§ What you need to do:
Return all the lines below, exactly as they read.

(Items from a dataset)
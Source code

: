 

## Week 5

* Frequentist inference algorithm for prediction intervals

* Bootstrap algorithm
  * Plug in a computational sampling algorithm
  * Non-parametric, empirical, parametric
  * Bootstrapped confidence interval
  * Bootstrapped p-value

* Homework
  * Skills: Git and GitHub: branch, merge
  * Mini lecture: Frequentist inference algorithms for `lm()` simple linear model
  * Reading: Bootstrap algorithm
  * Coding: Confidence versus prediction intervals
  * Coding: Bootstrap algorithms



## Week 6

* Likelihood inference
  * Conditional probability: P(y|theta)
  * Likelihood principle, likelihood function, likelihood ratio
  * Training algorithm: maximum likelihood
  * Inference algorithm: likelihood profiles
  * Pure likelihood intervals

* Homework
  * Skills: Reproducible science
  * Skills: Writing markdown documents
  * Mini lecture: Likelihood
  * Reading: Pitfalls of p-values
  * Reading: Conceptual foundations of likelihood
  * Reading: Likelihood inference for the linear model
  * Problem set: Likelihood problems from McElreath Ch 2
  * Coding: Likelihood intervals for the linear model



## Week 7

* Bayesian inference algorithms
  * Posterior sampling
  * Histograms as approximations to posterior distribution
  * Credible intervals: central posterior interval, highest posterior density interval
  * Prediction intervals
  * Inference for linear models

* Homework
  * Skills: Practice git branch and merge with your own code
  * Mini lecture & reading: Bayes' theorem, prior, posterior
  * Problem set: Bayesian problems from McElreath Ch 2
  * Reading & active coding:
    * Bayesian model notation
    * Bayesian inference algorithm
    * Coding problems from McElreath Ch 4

§ Result:
Source code

: 

## Week 5

* Frequentist inference algorithm for prediction intervals

* Bootstrap algorithm
  * Plug in a computational sampling algorithm
  * Non-parametric, empirical, parametric
  * Bootstrapped confidence interval
  * Bootstrapped p-value

* Homework
  * Skills: Git and GitHub: branch, merge
  * Mini lecture: Frequentist inference algorithms for `lm()` simple linear model
  * Reading: Bootstrap algorithm
  * Coding: Confidence versus prediction intervals
  * Coding: Bootstrap algorithms



## Week 6

* Likelihood inference
  * Conditional probability: P(y|theta)
  * Likelihood principle, likelihood function, likelihood ratio
  * Training algorithm: maximum likelihood
  * Inference algorithm: likelihood profiles
  * Pure likelihood intervals

* Homework
  * Skills: Reproducible science
  * Skills: Writing markdown documents
  * Mini lecture: Likelihood
  * Reading: Pitfalls of p-values
  * Reading: Conceptual foundations of likelihood
  * Reading: Likelihood inference for the linear model
  * Problem set: Likelihood problems from McElreath Ch 2
  * Coding: Likelihood intervals for the linear model



## Week 7

* Bayesian inference algorithms
  * Posterior sampling
  * Histograms as approximations to posterior distribution
  * Credible intervals: central posterior interval, highest posterior density interval
  * Prediction intervals
  * Inference for linear models

* Homework
  * Skills: Practice git branch and merge with your own code
  * Mini lecture & reading: Bayes' theorem, prior, posterior
  * Problem set: Bayesian problems from McElreath Ch 2
  * Reading & active coding:
    * Bayesian model notation
    * Bayesian inference algorithm
    * Coding problems from McElreath Ch 4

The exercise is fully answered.